What you should do
Beneath this line are the data; copy exactly the part of them that opens with the line containing "<h1>Links</h1>" and closes with the line containing "<li>You can <a", and only that part.

Provided records
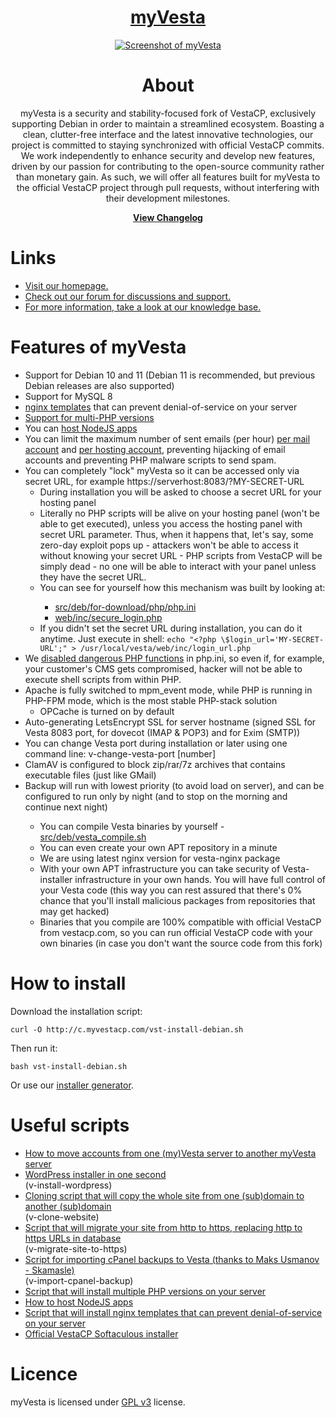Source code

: 
<h1 align="center"><a href="https://myvestacp.com">myVesta</a></h1>

<div style="text-align:center">

[![Screenshot of myVesta](https://www.myvestacp.com/screenshot1.png)](https://www.myvestacp.com/)

</div>

<h1 align="center">About</h1>

<p align="center">myVesta is a security and stability-focused fork of VestaCP, exclusively supporting Debian in order to maintain a streamlined ecosystem. Boasting a clean, clutter-free interface and the latest innovative technologies, our project is committed to staying synchronized with official VestaCP commits. We work independently to enhance security and develop new features, driven by our passion for contributing to the open-source community rather than monetary gain. As such, we will offer all features built for myVesta to the official VestaCP project through pull requests, without interfering with their development milestones.</p>

<p align="center"><b><a href="https://github.com/myvesta/vesta/blob/master/Changelog.md">View Changelog</a>
</b></p>

<h1>Links</h1>
<ul>
  <li><a href="https://www.myvestacp.com/">Visit our homepage.</a></li>
  <li><a href="https://forum.myvestacp.com/">Check out our forum for discussions and support.</a></li>
  <li><a href="https://wiki.myvestacp.com/">For more information, take a look at our knowledge base.</a></li>
</ul>

<h1>Features of myVesta</h1>
<ul>
    <li>Support for Debian 10 and 11 (Debian 11 is recommended, but previous Debian releases are also supported)</li>
    <li>Support for MySQL 8</li>
    <li><a href="https://forum.myvestacp.com/viewtopic.php?f=20&t=51">nginx templates</a> that can prevent denial-of-service on your server</li>
    <li><a href="https://forum.myvestacp.com/viewtopic.php?f=18&t=52">Support for multi-PHP versions</a></li>
    <li>You can <a href="https://forum.myvestacp.com/viewtopic.php?f=20&t=350">host NodeJS apps</a></li>
    <li>You can limit the maximum number of sent emails (per hour) <a href="https://github.com/myvesta/vesta/blob/master/install/debian/10/exim/exim4.conf.template#L112-L113">per mail account</a> and <a href="https://github.com/myvesta/vesta/blob/master/install/debian/10/exim/exim4.conf.template#L72-L73">per hosting account</a>, preventing hijacking of email accounts and preventing PHP malware scripts to send spam.</li>
    <li>
      You can completely "lock" myVesta so it can be accessed only via secret URL, for example https://serverhost:8083/?MY-SECRET-URL
      <ul>
        <li>During installation you will be asked to choose a secret URL for your hosting panel</li>
        <li>Literally no PHP scripts will be alive on your hosting panel (won't be able to get executed), unless you access the hosting panel with secret URL parameter. Thus, when it happens that, let's say, some zero-day exploit pops up - attackers won't be able to access it without knowing your secret URL - PHP scripts from VestaCP will be simply dead - no one will be able to interact with your panel unless they have the secret URL.</li>
        <li>You can see for yourself how this mechanism was built by looking at:</li>
        <ul>
          <li><a href="https://github.com/myvesta/vesta/blob/master/src/deb/for-download/php/php.ini#L496">src/deb/for-download/php/php.ini</a></li>
          <li><a href="https://github.com/myvesta/vesta/blob/master/web/inc/secure_login.php">web/inc/secure_login.php</a></li>
        </ul>
        <li>If you didn't set the secret URL during installation, you can do it anytime. Just execute in shell: <code>echo "&lt;?php \$login_url='MY-SECRET-URL';" > /usr/local/vesta/web/inc/login_url.php</code></li>
      </ul>
    </li>
  <li>We <a href="https://github.com/myvesta/vesta/blob/master/install/debian/10/php/php7.3-dedi.patch#L9">disabled dangerous PHP functions</a> in php.ini, so even if, for example, your customer's CMS gets compromised, hacker will not be able to execute shell scripts from within PHP.</li>
  <li>Apache is fully switched to mpm_event mode, while PHP is running in PHP-FPM mode, which is the most stable PHP-stack solution
    <ul><li>OPCache is turned on by default</li></ul>
    <li>Auto-generating LetsEncrypt SSL for server hostname (signed SSL for Vesta 8083 port, for dovecot (IMAP & POP3) and for Exim (SMTP))</li>
    <li>You can change Vesta port during installation or later using one command line: v-change-vesta-port [number]</li>
    <li>ClamAV is configured to block zip/rar/7z archives that contains executable files (just like GMail)</li>
    <li>Backup will run with lowest priority (to avoid load on server), and can be configured to run only by night (and to stop on the morning and continue next night) </li>
    <ul>
    <li>You can compile Vesta binaries by yourself - <a href="https://github.com/myvesta/vesta/blob/master/src/deb/vesta_compile.sh">src/deb/vesta_compile.sh</a></li>
<li>You can even create your own APT repository in a minute</li>
<li>We are using latest nginx version for vesta-nginx package</li>
<li>With your own APT infrastructure you can take security of Vesta-installer infrastructure in your own hands. You will have full control of your Vesta code (this way you can rest assured that there's 0% chance that you'll install malicious packages from repositories that may get hacked)</li>
<li>Binaries that you compile are 100% compatible with official VestaCP from vestacp.com, so you can run official VestaCP code with your own binaries (in case you don't want the source code from this fork)</li>
</ul>
    
  </li>
  </ul>
  
<h1>How to install</h1>
Download the installation script:

```shell
curl -O http://c.myvestacp.com/vst-install-debian.sh
```

Then run it:

```shell
bash vst-install-debian.sh
```

Or use our <a href="https://www.myvestacp.com/install_generator.html">installer generator</a>.

<h1>Useful scripts</h1>
<ul>
  <li><a href="https://forum.myvestacp.com/viewtopic.php?f=24&t=50">How to move accounts from one (my)Vesta server to another myVesta server</a></li>
  <li><a href="https://forum.myvestacp.com/viewtopic.php?f=17&t=386">WordPress installer in one second </a></li>(v-install-wordpress)
  <li><a href="https://forum.myvestacp.com/viewtopic.php?f=17&t=385">Cloning script that will copy the whole site from one (sub)domain to another (sub)domain </a></li>(v-clone-website)
  <li><a href="https://forum.myvestacp.com/viewtopic.php?f=17&t=382">Script that will migrate your site from http to https, replacing http to https URLs in database </a></li>(v-migrate-site-to-https)
  <li><a href="https://forum.myvestacp.com/viewtopic.php?f=24&t=63">Script for importing cPanel backups to Vesta (thanks to Maks Usmanov - Skamasle) </a></li> (v-import-cpanel-backup)
  <li><a href="https://forum.myvestacp.com/viewtopic.php?f=18&t=52">Script that will install multiple PHP versions on your server</a></li>
  <li><a href="https://forum.myvestacp.com/viewtopic.php?f=20&t=350">How to host NodeJS apps</a></li>
  <li><a href="https://forum.myvestacp.com/viewtopic.php?f=20&t=51">Script that will install nginx templates that can prevent denial-of-service on your server</a></li>
  <li><a href="https://forum.myvestacp.com/viewtopic.php?f=15&t=47">Official VestaCP Softaculous installer</a></li>
</ul>


<h1>Licence</h1>
myVesta is licensed under <a href="https://github.com/serghey-rodin/vesta/blob/master/LICENSE">GPL v3</a> license.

Task result
<h1>Links</h1>
<ul>
  <li><a href="https://www.myvestacp.com/">Visit our homepage.</a></li>
  <li><a href="https://forum.myvestacp.com/">Check out our forum for discussions and support.</a></li>
  <li><a href="https://wiki.myvestacp.com/">For more information, take a look at our knowledge base.</a></li>
</ul>

<h1>Features of myVesta</h1>
<ul>
    <li>Support for Debian 10 and 11 (Debian 11 is recommended, but previous Debian releases are also supported)</li>
    <li>Support for MySQL 8</li>
    <li><a href="https://forum.myvestacp.com/viewtopic.php?f=20&t=51">nginx templates</a> that can prevent denial-of-service on your server</li>
    <li><a href="https://forum.myvestacp.com/viewtopic.php?f=18&t=52">Support for multi-PHP versions</a></li>
    <li>You can <a href="https://forum.myvestacp.com/viewtopic.php?f=20&t=350">host NodeJS apps</a></li>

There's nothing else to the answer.